DATA FOR PROCESSING:

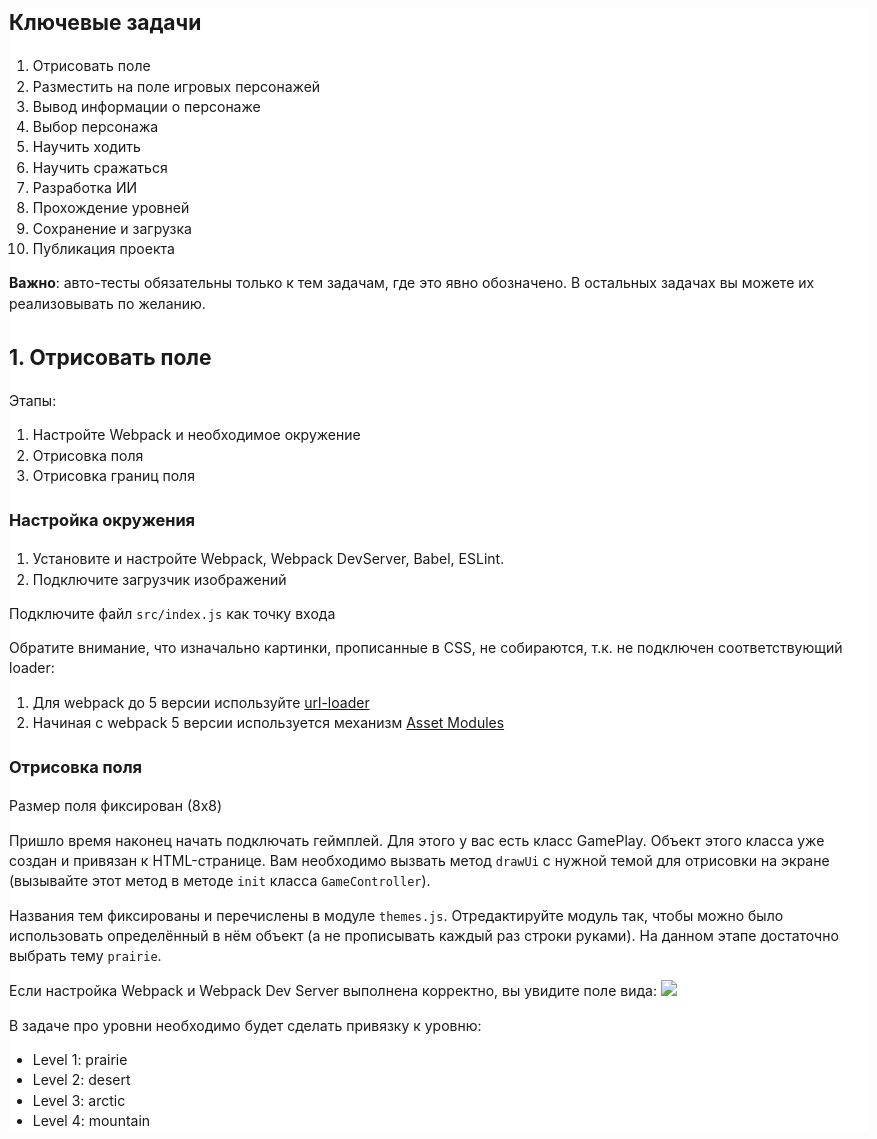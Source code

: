 ## Ключевые задачи

1. Отрисовать поле
2. Разместить на поле игровых персонажей
3. Вывод информации о персонаже
4. Выбор персонажа
5. Научить ходить
6. Научить сражаться
7. Разработка ИИ
8. Прохождение уровней
9. Сохранение и загрузка
10. Публикация проекта

**Важно**: авто-тесты обязательны только к тем задачам, где это явно обозначено. 
В остальных задачах вы можете их реализовывать по желанию.

## 1. Отрисовать поле

Этапы:
1. Настройте Webpack и необходимое окружение
2. Отрисовка поля
3. Отрисовка границ поля

### Настройка окружения

1. Установите и настройте Webpack, Webpack DevServer, Babel, ESLint.
2. Подключите загрузчик изображений

Подключите файл `src/index.js` как точку входа

Обратите внимание, что изначально картинки, прописанные в CSS, не собираются,
т.к. не подключен соответствующий loader:
1. Для webpack до 5 версии используйте [url-loader](https://v4.webpack.js.org/loaders/url-loader/)
2. Начиная с webpack 5 версии используется механизм [Asset Modules](https://webpack.js.org/guides/asset-modules/)   

### Отрисовка поля

Размер поля фиксирован (8x8)

Пришло время наконец начать подключать геймплей. Для этого у вас есть класс GamePlay. 
Объект этого класса уже создан и привязан к HTML-странице. 
Вам необходимо вызвать метод `drawUi` с нужной темой для отрисовки на экране 
(вызывайте этот метод в методе `init` класса `GameController`).

Названия тем фиксированы и перечислены в модуле `themes.js`. 
Отредактируйте модуль так, чтобы можно было использовать определённый в нём объект 
(а не прописывать каждый раз строки руками). На данном этапе достаточно выбрать тему `prairie`.

Если настройка Webpack и Webpack Dev Server выполнена корректно, 
вы увидите поле вида: ![](https://i.imgur.com/JfmSroP.png)

В задаче про уровни необходимо будет сделать привязку к уровню:
* Level 1: prairie
* Level 2: desert
* Level 3: arctic
* Level 4: mountain
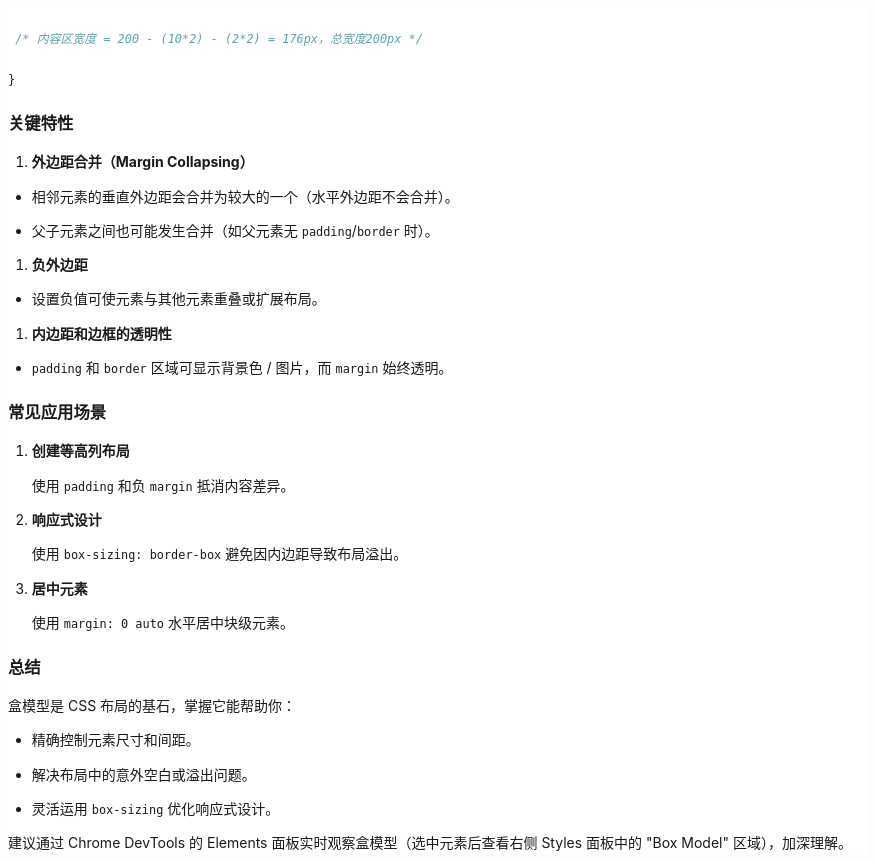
 ```css

 /* 内容区宽度 = 200 - (10*2) - (2*2) = 176px，总宽度200px */

}
```

### **关键特性**

1.  **外边距合并（Margin Collapsing）**

*   相邻元素的垂直外边距会合并为较大的一个（水平外边距不会合并）。

*   父子元素之间也可能发生合并（如父元素无 `padding`/`border` 时）。

1.  **负外边距**

*   设置负值可使元素与其他元素重叠或扩展布局。

1.  **内边距和边框的透明性**

*   `padding` 和 `border` 区域可显示背景色 / 图片，而 `margin` 始终透明。

### **常见应用场景**

1.  **创建等高列布局**

    使用 `padding` 和负 `margin` 抵消内容差异。

2.  **响应式设计**

    使用 `box-sizing: border-box` 避免因内边距导致布局溢出。

3.  **居中元素**

    使用 `margin: 0 auto` 水平居中块级元素。

### **总结**

盒模型是 CSS 布局的基石，掌握它能帮助你：

*   精确控制元素尺寸和间距。

*   解决布局中的意外空白或溢出问题。

*   灵活运用 `box-sizing` 优化响应式设计。

建议通过 Chrome DevTools 的 Elements 面板实时观察盒模型（选中元素后查看右侧 Styles 面板中的 "Box Model" 区域），加深理解。
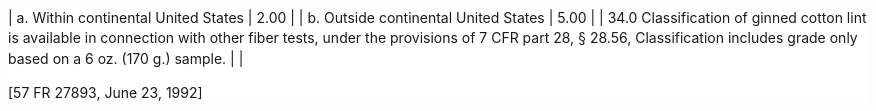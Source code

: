 |                                                                                                                                                                                                                                                               a. Within continental United States                                                                                                                                                                                                                                                               |    2.00    |
|                                                                                                                                                                                                                                                              b. Outside continental United States                                                                                                                                                                                                                                                               |    5.00    |
|                                                                                                                                                                        34.0 Classification of ginned cotton lint is available in connection with other fiber tests, under the provisions of 7 CFR part 28, § 28.56, Classification includes grade only based on a 6 oz. (170 g.) sample.                                                                                                                                                                        |            |

[57 FR 27893, June 23, 1992]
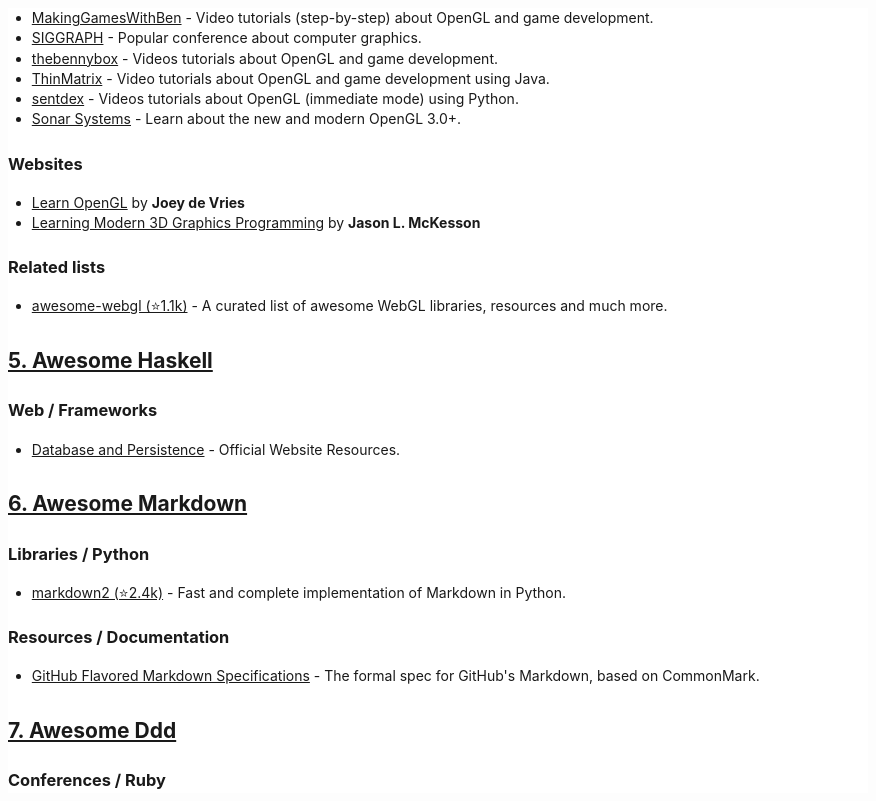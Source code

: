 *   [MakingGamesWithBen](https://www.youtube.com/playlist?list=PLSPw4ASQYyymu3PfG9gxywSPghnSMiOAW) - Video tutorials (step-by-step) about OpenGL and game development.
*   [SIGGRAPH](https://www.youtube.com/user/ACMSIGGRAPH/playlists) - Popular conference about computer graphics.
*   [thebennybox](https://www.youtube.com/user/thebennybox/playlists) - Videos tutorials about OpenGL and game development.
*   [ThinMatrix](https://www.youtube.com/user/ThinMatrix/playlists) - Video tutorials about OpenGL and game development using Java.
*   [sentdex](https://www.youtube.com/playlist?list=PLQVvvaa0QuDdfGpqjkEJSeWKGCP31__wD) - Videos tutorials about OpenGL (immediate mode) using Python.
*   [Sonar Systems](https://www.youtube.com/playlist?list=PLRtjMdoYXLf6zUMDJVRZYV-6g6n62vet8) - Learn about the new and modern OpenGL 3.0+.

### Websites

*   [Learn OpenGL](https://learnopengl.com) by **Joey de Vries**
*   [Learning Modern 3D Graphics Programming](https://bitbucket.org/alfonse/gltut/wiki/Home) by **Jason L. McKesson**

### Related lists

*   [awesome-webgl (⭐1.1k)](https://github.com/sjfricke/awesome-webgl) - A curated list of awesome WebGL libraries, resources and much more.

## [5. Awesome Haskell](/content/krispo/awesome-haskell/week/README.md)

### Web / Frameworks

*   [Database and Persistence](https://wiki.haskell.org/Web/Databases_and_Persistence) - Official Website Resources.

## [6. Awesome Markdown](/content/BubuAnabelas/awesome-markdown/week/README.md)

### Libraries / Python

*   [markdown2 (⭐2.4k)](https://github.com/trentm/python-markdown2) - Fast and complete implementation of Markdown in Python.

### Resources / Documentation

*   [GitHub Flavored Markdown Specifications](https://github.github.com/gfm/) - The formal spec for GitHub's Markdown, based on CommonMark.

## [7. Awesome Ddd](/content/heynickc/awesome-ddd/week/README.md)

### Conferences / Ruby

ASSIGNMENT:
Search the data for the string "README" and copy each line where it appears.

YOUR RESPONSE:
## [5. Awesome Haskell](/content/krispo/awesome-haskell/week/README.md)
## [6. Awesome Markdown](/content/BubuAnabelas/awesome-markdown/week/README.md)
## [7. Awesome Ddd](/content/heynickc/awesome-ddd/week/README.md)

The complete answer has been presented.